Assignment
Starting with the line that contains "said the purple-faced" and stopping after the line that contains "said the Colonel.", return each line below exactly as written, with no others.

Data for this exercise
┌──

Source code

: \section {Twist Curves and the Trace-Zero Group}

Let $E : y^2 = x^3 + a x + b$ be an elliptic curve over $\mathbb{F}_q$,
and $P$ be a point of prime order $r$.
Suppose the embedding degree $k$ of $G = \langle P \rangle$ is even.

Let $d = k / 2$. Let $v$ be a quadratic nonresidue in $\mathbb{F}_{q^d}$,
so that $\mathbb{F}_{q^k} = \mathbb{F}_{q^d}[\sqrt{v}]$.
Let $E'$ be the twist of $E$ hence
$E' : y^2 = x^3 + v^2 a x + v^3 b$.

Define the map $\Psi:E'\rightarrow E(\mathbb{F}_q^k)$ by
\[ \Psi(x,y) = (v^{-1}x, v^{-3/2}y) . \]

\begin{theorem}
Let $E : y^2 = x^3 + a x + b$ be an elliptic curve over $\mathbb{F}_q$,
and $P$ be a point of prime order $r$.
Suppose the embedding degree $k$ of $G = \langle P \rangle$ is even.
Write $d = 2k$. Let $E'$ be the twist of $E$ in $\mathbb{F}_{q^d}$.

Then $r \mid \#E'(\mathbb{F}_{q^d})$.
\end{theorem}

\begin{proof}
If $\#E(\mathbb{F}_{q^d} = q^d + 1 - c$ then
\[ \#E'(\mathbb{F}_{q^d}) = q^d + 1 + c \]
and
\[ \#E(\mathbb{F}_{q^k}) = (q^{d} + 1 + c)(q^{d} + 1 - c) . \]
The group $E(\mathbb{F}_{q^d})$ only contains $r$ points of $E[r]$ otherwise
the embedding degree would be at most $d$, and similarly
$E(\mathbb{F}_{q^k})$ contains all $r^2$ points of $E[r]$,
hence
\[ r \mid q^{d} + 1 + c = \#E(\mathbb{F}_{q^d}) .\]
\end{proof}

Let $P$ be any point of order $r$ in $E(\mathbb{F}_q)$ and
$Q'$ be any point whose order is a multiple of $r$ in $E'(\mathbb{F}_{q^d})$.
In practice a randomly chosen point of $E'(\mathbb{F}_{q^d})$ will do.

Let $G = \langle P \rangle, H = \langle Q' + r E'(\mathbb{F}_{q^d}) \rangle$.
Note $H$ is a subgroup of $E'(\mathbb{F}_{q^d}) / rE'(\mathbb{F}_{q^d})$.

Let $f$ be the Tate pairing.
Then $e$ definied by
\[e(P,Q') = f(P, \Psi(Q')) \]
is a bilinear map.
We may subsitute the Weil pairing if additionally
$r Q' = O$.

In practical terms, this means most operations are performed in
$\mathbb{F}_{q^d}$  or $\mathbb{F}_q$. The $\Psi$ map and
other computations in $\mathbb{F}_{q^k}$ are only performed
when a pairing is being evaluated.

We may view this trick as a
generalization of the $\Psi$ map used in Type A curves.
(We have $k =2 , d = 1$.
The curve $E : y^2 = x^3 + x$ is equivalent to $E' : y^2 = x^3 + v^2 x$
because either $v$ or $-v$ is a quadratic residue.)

└──
┌──

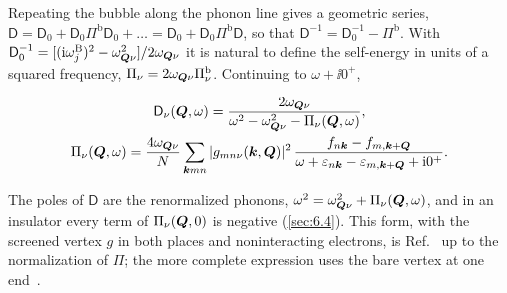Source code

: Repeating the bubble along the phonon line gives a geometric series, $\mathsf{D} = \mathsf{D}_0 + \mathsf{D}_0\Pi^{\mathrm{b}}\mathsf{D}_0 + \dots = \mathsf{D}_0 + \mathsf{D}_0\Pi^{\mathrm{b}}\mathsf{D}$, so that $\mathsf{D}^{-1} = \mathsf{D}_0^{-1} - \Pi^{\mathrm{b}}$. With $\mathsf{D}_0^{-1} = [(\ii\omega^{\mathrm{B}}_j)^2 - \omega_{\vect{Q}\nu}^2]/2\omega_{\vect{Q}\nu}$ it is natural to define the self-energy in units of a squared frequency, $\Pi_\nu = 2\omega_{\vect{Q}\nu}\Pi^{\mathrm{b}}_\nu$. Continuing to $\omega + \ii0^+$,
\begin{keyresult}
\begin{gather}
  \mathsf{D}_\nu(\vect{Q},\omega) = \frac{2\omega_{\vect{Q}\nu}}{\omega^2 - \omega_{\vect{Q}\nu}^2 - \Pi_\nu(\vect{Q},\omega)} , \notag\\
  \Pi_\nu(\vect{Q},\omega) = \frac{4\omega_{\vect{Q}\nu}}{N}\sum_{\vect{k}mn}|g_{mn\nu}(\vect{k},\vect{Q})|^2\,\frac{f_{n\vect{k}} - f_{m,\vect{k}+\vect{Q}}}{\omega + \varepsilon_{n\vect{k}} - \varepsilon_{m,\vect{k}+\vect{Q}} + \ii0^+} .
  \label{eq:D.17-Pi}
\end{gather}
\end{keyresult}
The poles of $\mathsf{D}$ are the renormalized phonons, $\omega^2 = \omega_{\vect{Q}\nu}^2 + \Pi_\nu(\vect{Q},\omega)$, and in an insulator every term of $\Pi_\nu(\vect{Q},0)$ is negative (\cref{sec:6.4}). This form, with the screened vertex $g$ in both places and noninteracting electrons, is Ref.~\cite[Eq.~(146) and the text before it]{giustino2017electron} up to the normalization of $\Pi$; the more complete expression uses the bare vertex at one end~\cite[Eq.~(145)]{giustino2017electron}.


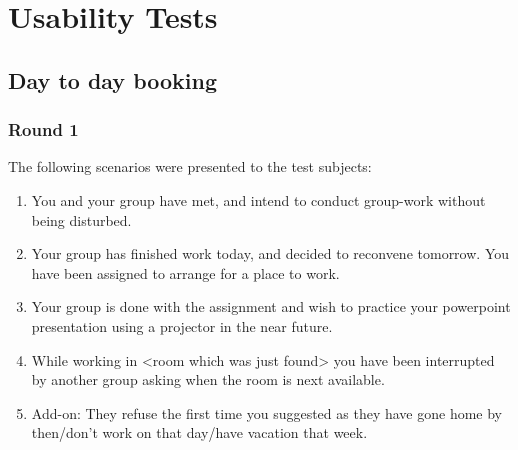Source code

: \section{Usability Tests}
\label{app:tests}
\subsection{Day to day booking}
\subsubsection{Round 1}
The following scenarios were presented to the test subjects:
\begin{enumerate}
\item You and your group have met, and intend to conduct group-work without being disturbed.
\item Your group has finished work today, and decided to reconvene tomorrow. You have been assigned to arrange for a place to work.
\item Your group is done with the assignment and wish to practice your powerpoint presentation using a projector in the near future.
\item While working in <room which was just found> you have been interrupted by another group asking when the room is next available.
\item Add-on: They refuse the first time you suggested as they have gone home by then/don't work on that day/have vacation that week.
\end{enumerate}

└──
┌──

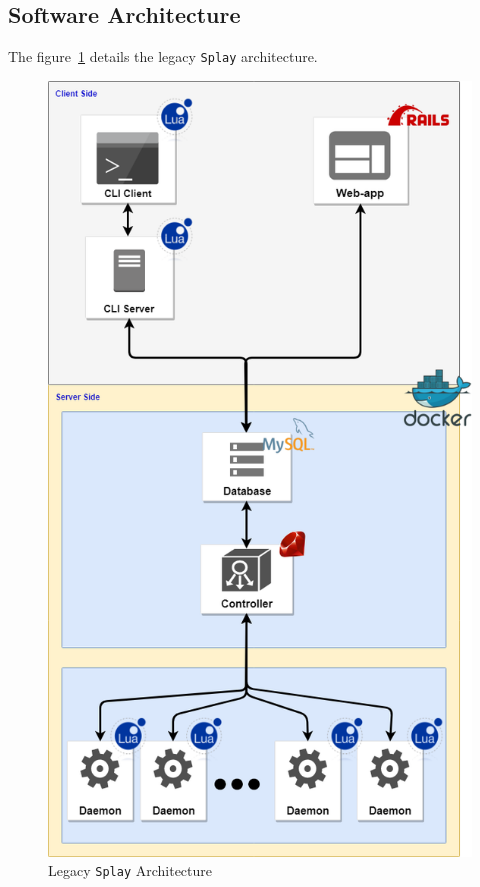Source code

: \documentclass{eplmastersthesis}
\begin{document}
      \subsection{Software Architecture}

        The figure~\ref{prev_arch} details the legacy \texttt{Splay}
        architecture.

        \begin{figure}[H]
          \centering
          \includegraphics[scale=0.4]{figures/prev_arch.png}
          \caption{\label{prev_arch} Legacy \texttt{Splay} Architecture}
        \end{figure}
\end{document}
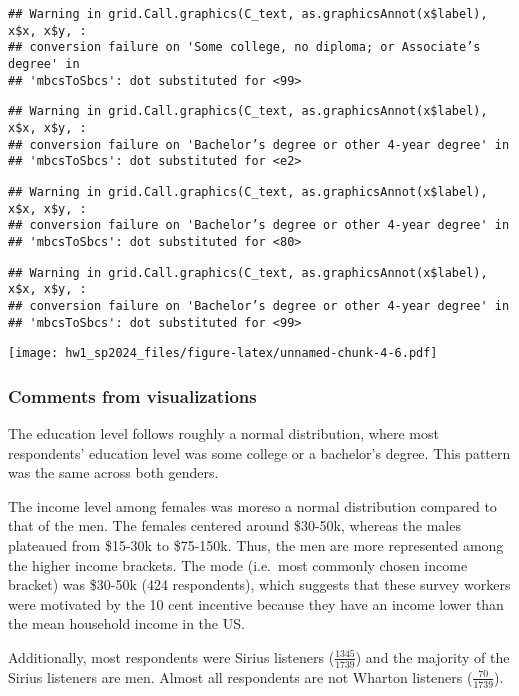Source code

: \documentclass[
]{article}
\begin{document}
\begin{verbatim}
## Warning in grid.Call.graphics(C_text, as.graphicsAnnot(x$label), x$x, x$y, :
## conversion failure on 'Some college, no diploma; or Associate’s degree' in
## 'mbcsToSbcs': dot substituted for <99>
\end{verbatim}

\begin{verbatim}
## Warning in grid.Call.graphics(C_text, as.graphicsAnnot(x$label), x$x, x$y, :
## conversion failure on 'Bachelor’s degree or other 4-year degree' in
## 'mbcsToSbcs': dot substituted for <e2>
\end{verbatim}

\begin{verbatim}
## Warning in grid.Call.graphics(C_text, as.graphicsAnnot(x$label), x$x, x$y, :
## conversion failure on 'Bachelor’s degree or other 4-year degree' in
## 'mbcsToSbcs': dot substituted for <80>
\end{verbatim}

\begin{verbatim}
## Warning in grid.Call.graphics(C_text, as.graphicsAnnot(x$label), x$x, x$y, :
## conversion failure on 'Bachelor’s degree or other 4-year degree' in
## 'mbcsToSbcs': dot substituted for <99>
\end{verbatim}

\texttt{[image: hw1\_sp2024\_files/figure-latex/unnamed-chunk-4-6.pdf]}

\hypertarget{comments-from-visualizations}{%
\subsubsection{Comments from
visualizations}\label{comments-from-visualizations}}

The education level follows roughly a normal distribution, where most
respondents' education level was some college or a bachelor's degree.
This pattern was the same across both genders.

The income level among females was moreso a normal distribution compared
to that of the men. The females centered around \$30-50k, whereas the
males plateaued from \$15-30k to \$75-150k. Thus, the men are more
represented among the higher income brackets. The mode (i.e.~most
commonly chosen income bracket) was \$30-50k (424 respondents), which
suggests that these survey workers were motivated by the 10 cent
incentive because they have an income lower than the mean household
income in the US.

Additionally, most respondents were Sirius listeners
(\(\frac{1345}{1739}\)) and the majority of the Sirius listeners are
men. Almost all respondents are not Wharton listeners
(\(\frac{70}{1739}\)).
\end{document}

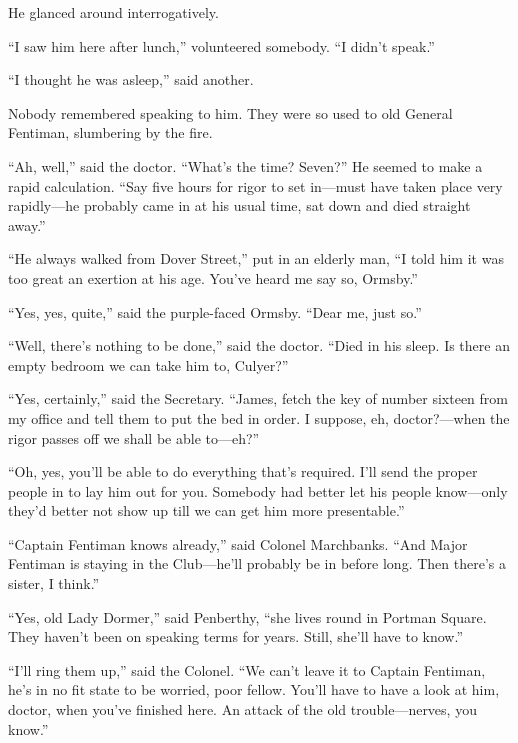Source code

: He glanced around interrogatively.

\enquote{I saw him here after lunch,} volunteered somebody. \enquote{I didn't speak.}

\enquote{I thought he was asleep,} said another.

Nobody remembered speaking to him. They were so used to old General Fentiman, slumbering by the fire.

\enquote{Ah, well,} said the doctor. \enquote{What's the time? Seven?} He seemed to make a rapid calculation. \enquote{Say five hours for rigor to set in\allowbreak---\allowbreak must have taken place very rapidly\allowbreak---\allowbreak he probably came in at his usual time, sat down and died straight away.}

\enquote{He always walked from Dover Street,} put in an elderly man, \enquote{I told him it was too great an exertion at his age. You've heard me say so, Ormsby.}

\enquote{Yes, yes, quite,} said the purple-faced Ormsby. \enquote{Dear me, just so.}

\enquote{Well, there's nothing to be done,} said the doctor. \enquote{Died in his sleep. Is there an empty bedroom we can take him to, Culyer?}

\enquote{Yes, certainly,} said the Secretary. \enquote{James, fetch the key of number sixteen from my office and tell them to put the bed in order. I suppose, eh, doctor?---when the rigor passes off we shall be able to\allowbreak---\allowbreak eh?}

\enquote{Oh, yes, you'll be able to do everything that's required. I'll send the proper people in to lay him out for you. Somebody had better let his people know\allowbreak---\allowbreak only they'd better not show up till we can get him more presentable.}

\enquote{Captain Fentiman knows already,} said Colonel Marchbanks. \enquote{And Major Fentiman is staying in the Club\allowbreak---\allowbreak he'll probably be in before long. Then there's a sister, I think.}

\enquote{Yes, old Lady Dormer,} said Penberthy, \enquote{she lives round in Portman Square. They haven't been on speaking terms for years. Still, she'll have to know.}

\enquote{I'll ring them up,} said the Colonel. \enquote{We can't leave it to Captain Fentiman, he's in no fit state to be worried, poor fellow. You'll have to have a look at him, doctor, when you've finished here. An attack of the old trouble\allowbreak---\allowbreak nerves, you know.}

└──

Answer to this problem
\enquote{Yes, yes, quite,} said the purple-faced Ormsby. \enquote{Dear me, just so.}

\enquote{Well, there's nothing to be done,} said the doctor. \enquote{Died in his sleep. Is there an empty bedroom we can take him to, Culyer?}

\enquote{Yes, certainly,} said the Secretary. \enquote{James, fetch the key of number sixteen from my office and tell them to put the bed in order. I suppose, eh, doctor?---when the rigor passes off we shall be able to\allowbreak---\allowbreak eh?}

\enquote{Oh, yes, you'll be able to do everything that's required. I'll send the proper people in to lay him out for you. Somebody had better let his people know\allowbreak---\allowbreak only they'd better not show up till we can get him more presentable.}

\enquote{Captain Fentiman knows already,} said Colonel Marchbanks. \enquote{And Major Fentiman is staying in the Club\allowbreak---\allowbreak he'll probably be in before long. Then there's a sister, I think.}

\enquote{Yes, old Lady Dormer,} said Penberthy, \enquote{she lives round in Portman Square. They haven't been on speaking terms for years. Still, she'll have to know.}

\enquote{I'll ring them up,} said the Colonel. \enquote{We can't leave it to Captain Fentiman, he's in no fit state to be worried, poor fellow. You'll have to have a look at him, doctor, when you've finished here. An attack of the old trouble\allowbreak---\allowbreak nerves, you know.}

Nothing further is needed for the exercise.